A mother whose son is thought to have died after taking a legal high has welcomed a court ruling empowering local councils to confiscate such substances.
Karen Audino’s 20-year-old son Jimmy Guichard suffered a heart attack and severe brain damage within hours of taking a legal high.
He is believed to have bought the drug from a shop called ‘UK Skunkworks’ in Kent.
Officials in the county used trading standards laws to seize hundreds of legal highs in July, which were declared unsafe at a magistrate’s court hearing last week.
This means that rather than waiting for national law changes, local councils may be able to use trading standards powers to crack down on the sale of legal highs.
Audino said: “I’m absolutely thrilled this has happened. The shops aren’t going to be able to display what is in them because they don’t know.”
Shops are legally required to know what is contained in products they are selling, alongside letting the public know any risks associated with them.
Legal highs are often sold with a warning that they are not fit for being eaten, but trading standards officers told magistrates that shops were aware the substances were being bought for human consumption.

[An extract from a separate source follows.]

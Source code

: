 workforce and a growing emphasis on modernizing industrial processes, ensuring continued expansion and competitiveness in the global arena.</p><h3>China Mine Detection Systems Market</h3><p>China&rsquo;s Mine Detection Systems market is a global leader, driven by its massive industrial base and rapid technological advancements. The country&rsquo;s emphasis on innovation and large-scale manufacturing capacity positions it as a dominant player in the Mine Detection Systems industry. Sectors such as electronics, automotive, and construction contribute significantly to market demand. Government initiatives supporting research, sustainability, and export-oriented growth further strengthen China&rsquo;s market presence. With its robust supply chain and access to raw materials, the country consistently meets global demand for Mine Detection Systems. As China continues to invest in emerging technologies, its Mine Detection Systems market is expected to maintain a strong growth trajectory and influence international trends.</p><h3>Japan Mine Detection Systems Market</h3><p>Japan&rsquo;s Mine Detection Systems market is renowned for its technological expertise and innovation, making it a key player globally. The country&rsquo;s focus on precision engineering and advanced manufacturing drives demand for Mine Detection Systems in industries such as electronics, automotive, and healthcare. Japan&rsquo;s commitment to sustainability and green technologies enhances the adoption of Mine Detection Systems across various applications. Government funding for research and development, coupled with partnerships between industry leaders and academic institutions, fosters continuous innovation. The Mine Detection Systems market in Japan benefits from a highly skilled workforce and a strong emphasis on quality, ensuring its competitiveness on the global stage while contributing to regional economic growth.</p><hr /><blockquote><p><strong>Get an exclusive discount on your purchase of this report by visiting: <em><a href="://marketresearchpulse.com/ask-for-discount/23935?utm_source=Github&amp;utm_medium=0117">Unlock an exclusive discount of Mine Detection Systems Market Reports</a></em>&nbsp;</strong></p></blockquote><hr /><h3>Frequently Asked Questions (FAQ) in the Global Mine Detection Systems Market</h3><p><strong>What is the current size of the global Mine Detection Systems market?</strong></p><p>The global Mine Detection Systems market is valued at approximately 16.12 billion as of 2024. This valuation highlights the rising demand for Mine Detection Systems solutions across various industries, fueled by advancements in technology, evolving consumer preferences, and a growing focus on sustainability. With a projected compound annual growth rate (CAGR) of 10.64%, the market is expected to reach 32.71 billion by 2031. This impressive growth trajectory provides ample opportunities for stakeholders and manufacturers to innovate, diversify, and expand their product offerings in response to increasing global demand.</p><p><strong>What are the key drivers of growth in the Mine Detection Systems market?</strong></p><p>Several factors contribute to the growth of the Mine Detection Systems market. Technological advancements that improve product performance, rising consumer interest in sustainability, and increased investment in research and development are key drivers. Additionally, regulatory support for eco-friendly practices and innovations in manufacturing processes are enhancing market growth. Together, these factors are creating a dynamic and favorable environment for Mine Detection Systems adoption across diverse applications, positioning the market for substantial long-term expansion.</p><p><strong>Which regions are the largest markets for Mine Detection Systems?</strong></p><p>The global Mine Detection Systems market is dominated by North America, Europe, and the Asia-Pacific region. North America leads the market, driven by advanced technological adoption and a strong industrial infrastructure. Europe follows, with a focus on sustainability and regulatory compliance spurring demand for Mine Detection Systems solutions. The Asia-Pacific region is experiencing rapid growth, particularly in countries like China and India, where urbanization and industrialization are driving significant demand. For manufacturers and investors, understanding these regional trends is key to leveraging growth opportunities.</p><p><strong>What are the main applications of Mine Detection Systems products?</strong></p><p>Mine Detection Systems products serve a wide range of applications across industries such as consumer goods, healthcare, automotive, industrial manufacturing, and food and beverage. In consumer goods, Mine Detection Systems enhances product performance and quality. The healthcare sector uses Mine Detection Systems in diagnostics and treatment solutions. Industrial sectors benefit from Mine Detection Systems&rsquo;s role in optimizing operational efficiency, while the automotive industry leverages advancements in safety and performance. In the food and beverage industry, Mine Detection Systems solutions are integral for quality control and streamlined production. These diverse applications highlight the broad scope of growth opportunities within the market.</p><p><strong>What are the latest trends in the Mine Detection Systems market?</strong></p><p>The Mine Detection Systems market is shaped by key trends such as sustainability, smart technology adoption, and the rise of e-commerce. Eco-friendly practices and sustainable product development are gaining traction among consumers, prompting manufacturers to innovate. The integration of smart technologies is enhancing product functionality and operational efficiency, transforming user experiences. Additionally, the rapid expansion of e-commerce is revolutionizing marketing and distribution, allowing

The Centre for Social Justice (CSJ) think-tank has called for police to have new powers to close shops selling legal highs.
CSJ’s Director Christian Guy said: “‘Legal highs’ are destroying lives – it is time to get tough on those making a living out of selling them.
“The UK is already the addicted man of Europe with some of the worst rates of heroin, crack and alcohol abuse – tackling ‘legal highs’ needs to be a priority.”